# dewezee super slicer



## IAhaymakr (Jun 4, 2008)

Does anyone have experience with a super slicer? My neighbor wants to unroll rounds of alf/orchgrass and re-bale into small squares. The video on thier site makes it look pretty slick. Any thoughts??


----------



## Mike120 (May 4, 2009)

They had an ad in the latest Fastline. I looked at their site and sent the link to a friend that wants to do the same thing. The thing that impressed me was that you can use it for both feeding and rebaling. I'm interested in the feedback as well.


----------



## Production Acres (Jul 29, 2008)

to do this consistantly, you need a way to refluff the hay as it will come out of the slicer in a compressed mat. This mat will shear bolts all day long on your square baler! We have a slicer for sale with a whole setup for doing rebaling work. $6000. takes it away.


----------



## brutejman (Jan 14, 2009)

One of my neighbors who is also an equipment dealer had one on the lot and brought it over to see what it would do feeding our freeman. The rounds that we were rebaling that day had very short dry hay in them and the throat on the dewezee is so small that it just made a mess. I wasn't impressed at all.
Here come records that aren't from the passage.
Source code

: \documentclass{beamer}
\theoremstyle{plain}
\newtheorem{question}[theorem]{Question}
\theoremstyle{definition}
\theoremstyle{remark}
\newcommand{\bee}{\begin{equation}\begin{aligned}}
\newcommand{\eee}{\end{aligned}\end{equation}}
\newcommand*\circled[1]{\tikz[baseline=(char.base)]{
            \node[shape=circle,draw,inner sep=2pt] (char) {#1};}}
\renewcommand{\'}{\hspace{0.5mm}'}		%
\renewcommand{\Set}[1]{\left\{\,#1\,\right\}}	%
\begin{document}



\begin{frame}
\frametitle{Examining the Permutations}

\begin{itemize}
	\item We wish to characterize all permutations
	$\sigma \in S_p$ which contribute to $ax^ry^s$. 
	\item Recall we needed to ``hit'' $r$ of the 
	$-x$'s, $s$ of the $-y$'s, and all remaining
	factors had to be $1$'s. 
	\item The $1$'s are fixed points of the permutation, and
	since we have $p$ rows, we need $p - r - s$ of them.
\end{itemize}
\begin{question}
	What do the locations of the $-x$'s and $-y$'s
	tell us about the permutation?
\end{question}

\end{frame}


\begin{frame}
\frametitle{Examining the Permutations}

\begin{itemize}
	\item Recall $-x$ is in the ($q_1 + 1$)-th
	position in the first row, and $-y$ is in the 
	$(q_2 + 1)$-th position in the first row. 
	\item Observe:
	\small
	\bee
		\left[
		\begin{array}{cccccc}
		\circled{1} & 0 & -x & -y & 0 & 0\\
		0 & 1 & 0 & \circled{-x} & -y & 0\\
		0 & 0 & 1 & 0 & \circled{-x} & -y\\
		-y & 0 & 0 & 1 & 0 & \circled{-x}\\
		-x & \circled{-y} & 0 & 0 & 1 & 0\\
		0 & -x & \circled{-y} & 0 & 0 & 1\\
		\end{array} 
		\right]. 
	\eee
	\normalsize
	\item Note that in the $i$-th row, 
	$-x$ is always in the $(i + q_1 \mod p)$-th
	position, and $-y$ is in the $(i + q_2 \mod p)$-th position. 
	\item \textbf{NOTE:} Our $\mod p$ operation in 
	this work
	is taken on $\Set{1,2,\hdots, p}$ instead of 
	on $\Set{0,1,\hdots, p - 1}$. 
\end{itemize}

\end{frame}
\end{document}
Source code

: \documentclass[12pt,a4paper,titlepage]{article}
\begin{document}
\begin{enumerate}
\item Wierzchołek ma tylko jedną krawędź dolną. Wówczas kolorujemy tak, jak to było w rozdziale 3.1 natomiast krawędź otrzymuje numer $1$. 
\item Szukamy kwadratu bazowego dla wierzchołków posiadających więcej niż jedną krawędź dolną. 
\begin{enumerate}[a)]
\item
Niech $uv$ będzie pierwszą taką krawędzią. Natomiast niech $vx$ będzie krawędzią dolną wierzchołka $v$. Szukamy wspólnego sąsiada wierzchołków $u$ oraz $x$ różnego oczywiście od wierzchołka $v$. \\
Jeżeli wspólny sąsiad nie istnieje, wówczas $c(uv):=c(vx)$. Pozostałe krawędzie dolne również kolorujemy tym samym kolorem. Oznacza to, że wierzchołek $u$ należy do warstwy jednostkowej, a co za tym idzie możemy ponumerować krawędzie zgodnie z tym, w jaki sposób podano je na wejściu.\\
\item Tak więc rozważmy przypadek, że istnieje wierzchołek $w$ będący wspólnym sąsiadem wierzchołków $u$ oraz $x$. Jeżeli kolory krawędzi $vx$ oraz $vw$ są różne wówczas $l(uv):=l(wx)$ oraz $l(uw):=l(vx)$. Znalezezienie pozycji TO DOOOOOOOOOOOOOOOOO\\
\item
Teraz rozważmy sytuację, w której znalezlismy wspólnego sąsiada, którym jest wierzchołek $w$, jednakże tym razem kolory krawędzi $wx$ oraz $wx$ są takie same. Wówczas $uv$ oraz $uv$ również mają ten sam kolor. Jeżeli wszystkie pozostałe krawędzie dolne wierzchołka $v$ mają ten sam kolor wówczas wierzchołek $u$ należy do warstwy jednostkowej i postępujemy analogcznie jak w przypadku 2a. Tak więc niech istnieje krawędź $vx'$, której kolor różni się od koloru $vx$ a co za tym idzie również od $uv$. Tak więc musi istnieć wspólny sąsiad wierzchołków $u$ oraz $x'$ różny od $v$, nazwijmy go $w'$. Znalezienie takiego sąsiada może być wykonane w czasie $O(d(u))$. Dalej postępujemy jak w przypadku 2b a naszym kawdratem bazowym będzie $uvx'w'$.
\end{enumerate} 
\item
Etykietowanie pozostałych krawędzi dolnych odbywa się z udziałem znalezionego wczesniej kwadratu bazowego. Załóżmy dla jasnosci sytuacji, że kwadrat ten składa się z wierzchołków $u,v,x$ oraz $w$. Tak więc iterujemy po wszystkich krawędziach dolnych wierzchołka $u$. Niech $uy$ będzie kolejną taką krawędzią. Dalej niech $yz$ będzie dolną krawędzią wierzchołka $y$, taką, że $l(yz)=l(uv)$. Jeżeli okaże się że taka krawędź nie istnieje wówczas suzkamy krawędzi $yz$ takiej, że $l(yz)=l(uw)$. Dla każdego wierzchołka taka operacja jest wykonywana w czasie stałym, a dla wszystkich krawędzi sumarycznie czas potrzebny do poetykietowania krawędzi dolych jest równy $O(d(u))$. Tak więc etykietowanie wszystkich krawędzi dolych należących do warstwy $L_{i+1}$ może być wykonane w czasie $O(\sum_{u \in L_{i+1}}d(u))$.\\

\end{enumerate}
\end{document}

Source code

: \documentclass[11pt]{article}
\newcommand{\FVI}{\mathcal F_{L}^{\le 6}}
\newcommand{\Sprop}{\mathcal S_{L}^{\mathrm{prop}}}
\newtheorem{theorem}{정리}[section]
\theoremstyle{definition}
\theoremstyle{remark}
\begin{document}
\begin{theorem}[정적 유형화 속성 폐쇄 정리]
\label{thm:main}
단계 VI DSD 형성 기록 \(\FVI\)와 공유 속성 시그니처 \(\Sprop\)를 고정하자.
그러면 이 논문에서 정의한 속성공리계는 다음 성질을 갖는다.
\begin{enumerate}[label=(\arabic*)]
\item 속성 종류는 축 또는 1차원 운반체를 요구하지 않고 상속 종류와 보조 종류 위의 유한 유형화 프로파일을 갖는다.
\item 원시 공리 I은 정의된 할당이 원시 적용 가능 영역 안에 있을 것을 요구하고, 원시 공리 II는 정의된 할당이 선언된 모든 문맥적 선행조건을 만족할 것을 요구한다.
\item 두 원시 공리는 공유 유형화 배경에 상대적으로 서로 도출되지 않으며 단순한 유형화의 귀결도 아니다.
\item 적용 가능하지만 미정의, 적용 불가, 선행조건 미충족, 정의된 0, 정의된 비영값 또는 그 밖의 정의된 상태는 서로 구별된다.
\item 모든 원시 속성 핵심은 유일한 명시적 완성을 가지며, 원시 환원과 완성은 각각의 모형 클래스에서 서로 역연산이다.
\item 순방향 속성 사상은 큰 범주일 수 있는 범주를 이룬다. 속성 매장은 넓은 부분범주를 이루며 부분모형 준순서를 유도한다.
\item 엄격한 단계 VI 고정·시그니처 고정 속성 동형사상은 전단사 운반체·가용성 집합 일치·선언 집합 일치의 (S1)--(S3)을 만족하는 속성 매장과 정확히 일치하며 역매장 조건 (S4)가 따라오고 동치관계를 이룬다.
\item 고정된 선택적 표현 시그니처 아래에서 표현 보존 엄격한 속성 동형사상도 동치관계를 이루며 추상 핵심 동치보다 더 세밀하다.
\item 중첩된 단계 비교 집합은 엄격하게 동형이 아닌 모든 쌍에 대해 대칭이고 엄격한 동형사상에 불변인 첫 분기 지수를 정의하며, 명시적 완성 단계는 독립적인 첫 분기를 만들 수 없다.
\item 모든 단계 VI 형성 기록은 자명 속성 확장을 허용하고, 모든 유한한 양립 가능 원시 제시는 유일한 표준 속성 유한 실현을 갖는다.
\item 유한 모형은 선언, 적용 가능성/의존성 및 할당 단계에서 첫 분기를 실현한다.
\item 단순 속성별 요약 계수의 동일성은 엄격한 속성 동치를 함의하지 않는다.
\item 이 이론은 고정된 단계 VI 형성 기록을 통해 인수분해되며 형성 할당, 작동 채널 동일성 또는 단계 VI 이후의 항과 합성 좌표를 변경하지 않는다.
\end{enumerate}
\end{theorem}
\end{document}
Im still getting the bugs out on my unroller that Im building.


----------



## The Hay Farmer (Jul 30, 2010)

have a superslicer II, have run several thousand 5 X 6 bales through it ...mostly straw, some hay...

made custom setup too, not as elaborate as above... key is to get cutting height and table speed adjusted/in sync to your baler capacity, and then have way to ted/fluff hay as it comes off, otherwise as said above, will jam balers/shear pins...

dry bales a must...bigger round bales equal less handling, more efficiency...net wrap a big help.... short stems - hay or straw - more problematic since not in windrow... naturally, more dense hay round bales = more small squares than straw round bales

not without issues, but manageable; waste/debris being notable one, less debris with hay, more with straw... realistically 100to 150 small squares an hour, with two people, though can do 250 ish if everything's clocking...one person operation if necessary, but two person doubles output as one gets ready to load another bale while other processes bale.. plenty of work involved...

run elevator off of back of baler into kicker wagon, and just unload wagon into barn so just handled once, or set out for customers... bale as demand warranted...

general plus was to significantly increase acreage harvested, and less storage costs....

if land all together/close, and have plenty of barn/storage space, probably better off to run stackwagon if interested in small squares..if land not all together and have capital, grapplers/flatbeds pretty good set up...

hope this helps...


----------